(INPUT Opens)

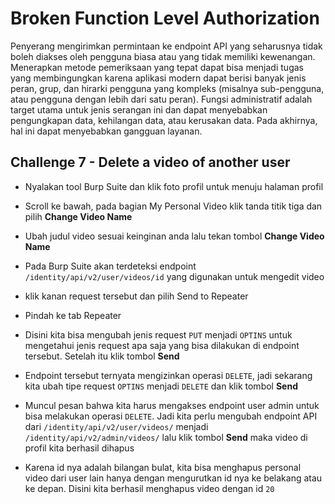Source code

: # Broken Function Level Authorization
Penyerang mengirimkan permintaan ke endpoint API yang seharusnya tidak boleh diakses oleh pengguna biasa atau yang tidak memiliki kewenangan. Menerapkan metode pemeriksaan yang tepat dapat bisa menjadi tugas yang membingungkan karena aplikasi modern dapat berisi banyak jenis peran, grup, dan hirarki pengguna yang kompleks (misalnya sub-pengguna, atau pengguna dengan lebih dari satu peran). Fungsi administratif adalah target utama untuk jenis serangan ini dan dapat menyebabkan pengungkapan data, kehilangan data, atau kerusakan data. Pada akhirnya, hal ini dapat menyebabkan gangguan layanan.

## Challenge 7 - Delete a video of another user
- Nyalakan tool Burp Suite dan klik foto profil untuk menuju halaman profil

- Scroll ke bawah, pada bagian My Personal Video klik tanda titik tiga dan pilih **Change Video Name**

- Ubah judul video sesuai keinginan anda lalu tekan tombol **Change Video Name**

- Pada Burp Suite akan terdeteksi endpoint `/identity/api/v2/user/videos/id` yang digunakan untuk mengedit video

- klik kanan request tersebut dan pilih Send to Repeater

- Pindah ke tab Repeater

- Disini kita bisa mengubah jenis request `PUT` menjadi `OPTINS` untuk mengetahui jenis request apa saja yang bisa dilakukan di endpoint tersebut. Setelah itu klik tombol **Send**

- Endpoint tersebut ternyata mengizinkan operasi `DELETE`, jadi sekarang kita ubah tipe request `OPTINS` menjadi `DELETE` dan klik tombol **Send**


- Muncul pesan bahwa kita harus mengakses endpoint user admin untuk bisa melakukan operasi `DELETE`. Jadi kita perlu mengubah endpoint API dari `/identity/api/v2/user/videos/` menjadi `/identity/api/v2/admin/videos/` lalu klik tombol **Send** maka video di profil kita berhasil dihapus

- Karena id nya adalah bilangan bulat, kita bisa menghapus personal video dari user lain hanya dengan mengurutkan id nya ke belakang atau ke depan. Disini kita berhasil menghapus video dengan id `20`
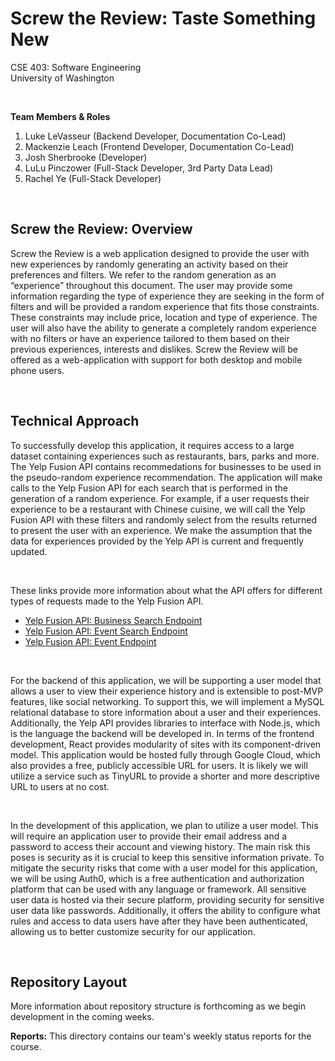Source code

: # Screw the Review: Taste Something New
CSE 403: Software Engineering  
University of Washington  

&nbsp;  

**Team Members & Roles**
1. Luke LeVasseur (Backend Developer, Documentation Co-Lead)
2. Mackenzie Leach (Frontend Developer, Documentation Co-Lead)
3. Josh Sherbrooke (Developer)
4. LuLu Pinczower (Full-Stack Developer, 3rd Party Data Lead)
5. Rachel Ye (Full-Stack Developer) 

&nbsp;  

## Screw the Review: Overview
Screw the Review is a web application designed to provide the user with new experiences by randomly generating an activity based on their preferences and filters. We refer to the random generation as an “experience” throughout this document. The user may provide some information regarding the type of experience they are seeking in the form of filters and will be provided a random experience that fits those constraints. These constraints may include price, location and type of experience. The user will also have the ability to generate a completely random experience with no filters or have an experience tailored to them based on their previous experiences, interests and dislikes. Screw the Review will be offered as a web-application with support for both desktop and mobile phone users.

&nbsp;  

## Technical Approach
To successfully develop this application, it requires access to a large dataset containing experiences such as restaurants, bars, parks and more. The Yelp Fusion API contains recommedations for businesses to be used in the pseudo-random experience recommendation. The application will make calls to the Yelp Fusion API for each search that is performed in the generation of a random experience. For example, if a user requests their experience to be a restaurant with Chinese cuisine, we will call the Yelp Fusion API with these filters and randomly select from the results returned to present the user with an experience. We make the assumption that the data for experiences provided by the Yelp API is current and frequently updated.

&nbsp;  

These links provide more information about what the API offers for different types of requests made to the Yelp Fusion API. 
  * [Yelp Fusion API: Business Search Endpoint](https://www.yelp.com/developers/documentation/v3/business_search)
  * [Yelp Fusion API: Event Search Endpoint](https://www.yelp.com/developers/documentation/v3/event_search)
  * [Yelp Fusion API: Event Endpoint](https://www.yelp.com/developers/documentation/v3/event)

&nbsp;  

For the backend of this application, we will be supporting a user model that allows a user to view their experience history and is extensible to post-MVP features, like social networking. To support this, we will implement a MySQL relational database to store information about a user and their experiences. Additionally, the Yelp API provides libraries to interface with Node.js, which is the language the backend will be developed in. In terms of the frontend development, React provides modularity of sites with its component-driven model. This application would be hosted fully through Google Cloud, which also provides a free, publicly accessible URL for users. It is likely we will utilize a service such as TinyURL to provide a shorter and more descriptive URL to users at no cost. 

&nbsp;  

In the development of this application, we plan to utilize a user model. This will require an application user to provide their email address and a password to access their account and viewing history. The main risk this poses is security as it is crucial to keep this sensitive information private. To mitigate the security risks that come with a user model for this application, we will be using Auth0, which is a free authentication and authorization platform that can be used with any language or framework. All sensitive user data is hosted via their secure platform, providing security for sensitive user data like passwords. Additionally, it offers the ability to configure what rules and access to data users have after they have been authenticated, allowing us to better customize security for our application. 

&nbsp;  

## Repository Layout
More information about repository structure is forthcoming as we begin development in the coming weeks. 

**Reports:** This directory contains our team's weekly status reports for the course.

(INPUT Closes)

▸ PROMPT: Could you output every entry exactly as written, skipping the pictures?

▸ TASK OUTPUT:
Source code

: # Broken Function Level Authorization
Penyerang mengirimkan permintaan ke endpoint API yang seharusnya tidak boleh diakses oleh pengguna biasa atau yang tidak memiliki kewenangan. Menerapkan metode pemeriksaan yang tepat dapat bisa menjadi tugas yang membingungkan karena aplikasi modern dapat berisi banyak jenis peran, grup, dan hirarki pengguna yang kompleks (misalnya sub-pengguna, atau pengguna dengan lebih dari satu peran). Fungsi administratif adalah target utama untuk jenis serangan ini dan dapat menyebabkan pengungkapan data, kehilangan data, atau kerusakan data. Pada akhirnya, hal ini dapat menyebabkan gangguan layanan.

## Challenge 7 - Delete a video of another user
- Nyalakan tool Burp Suite dan klik foto profil untuk menuju halaman profil

- Scroll ke bawah, pada bagian My Personal Video klik tanda titik tiga dan pilih **Change Video Name**

- Ubah judul video sesuai keinginan anda lalu tekan tombol **Change Video Name**

- Pada Burp Suite akan terdeteksi endpoint `/identity/api/v2/user/videos/id` yang digunakan untuk mengedit video

- klik kanan request tersebut dan pilih Send to Repeater

- Pindah ke tab Repeater

- Disini kita bisa mengubah jenis request `PUT` menjadi `OPTINS` untuk mengetahui jenis request apa saja yang bisa dilakukan di endpoint tersebut. Setelah itu klik tombol **Send**

- Endpoint tersebut ternyata mengizinkan operasi `DELETE`, jadi sekarang kita ubah tipe request `OPTINS` menjadi `DELETE` dan klik tombol **Send**


- Muncul pesan bahwa kita harus mengakses endpoint user admin untuk bisa melakukan operasi `DELETE`. Jadi kita perlu mengubah endpoint API dari `/identity/api/v2/user/videos/` menjadi `/identity/api/v2/admin/videos/` lalu klik tombol **Send** maka video di profil kita berhasil dihapus

- Karena id nya adalah bilangan bulat, kita bisa menghapus personal video dari user lain hanya dengan mengurutkan id nya ke belakang atau ke depan. Disini kita berhasil menghapus video dengan id `20`
Source code

: # Screw the Review: Taste Something New
CSE 403: Software Engineering  
University of Washington  

&nbsp;  

**Team Members & Roles**
1. Luke LeVasseur (Backend Developer, Documentation Co-Lead)
2. Mackenzie Leach (Frontend Developer, Documentation Co-Lead)
3. Josh Sherbrooke (Developer)
4. LuLu Pinczower (Full-Stack Developer, 3rd Party Data Lead)
5. Rachel Ye (Full-Stack Developer) 

&nbsp;  

## Screw the Review: Overview
Screw the Review is a web application designed to provide the user with new experiences by randomly generating an activity based on their preferences and filters. We refer to the random generation as an “experience” throughout this document. The user may provide some information regarding the type of experience they are seeking in the form of filters and will be provided a random experience that fits those constraints. These constraints may include price, location and type of experience. The user will also have the ability to generate a completely random experience with no filters or have an experience tailored to them based on their previous experiences, interests and dislikes. Screw the Review will be offered as a web-application with support for both desktop and mobile phone users.

&nbsp;  

## Technical Approach
To successfully develop this application, it requires access to a large dataset containing experiences such as restaurants, bars, parks and more. The Yelp Fusion API contains recommedations for businesses to be used in the pseudo-random experience recommendation. The application will make calls to the Yelp Fusion API for each search that is performed in the generation of a random experience. For example, if a user requests their experience to be a restaurant with Chinese cuisine, we will call the Yelp Fusion API with these filters and randomly select from the results returned to present the user with an experience. We make the assumption that the data for experiences provided by the Yelp API is current and frequently updated.

&nbsp;  

These links provide more information about what the API offers for different types of requests made to the Yelp Fusion API. 
  * [Yelp Fusion API: Business Search Endpoint](https://www.yelp.com/developers/documentation/v3/business_search)
  * [Yelp Fusion API: Event Search Endpoint](https://www.yelp.com/developers/documentation/v3/event_search)
  * [Yelp Fusion API: Event Endpoint](https://www.yelp.com/developers/documentation/v3/event)

&nbsp;  

For the backend of this application, we will be supporting a user model that allows a user to view their experience history and is extensible to post-MVP features, like social networking. To support this, we will implement a MySQL relational database to store information about a user and their experiences. Additionally, the Yelp API provides libraries to interface with Node.js, which is the language the backend will be developed in. In terms of the frontend development, React provides modularity of sites with its component-driven model. This application would be hosted fully through Google Cloud, which also provides a free, publicly accessible URL for users. It is likely we will utilize a service such as TinyURL to provide a shorter and more descriptive URL to users at no cost. 

&nbsp;  

In the development of this application, we plan to utilize a user model. This will require an application user to provide their email address and a password to access their account and viewing history. The main risk this poses is security as it is crucial to keep this sensitive information private. To mitigate the security risks that come with a user model for this application, we will be using Auth0, which is a free authentication and authorization platform that can be used with any language or framework. All sensitive user data is hosted via their secure platform, providing security for sensitive user data like passwords. Additionally, it offers the ability to configure what rules and access to data users have after they have been authenticated, allowing us to better customize security for our application. 

&nbsp;  

## Repository Layout
More information about repository structure is forthcoming as we begin development in the coming weeks. 

**Reports:** This directory contains our team's weekly status reports for the course.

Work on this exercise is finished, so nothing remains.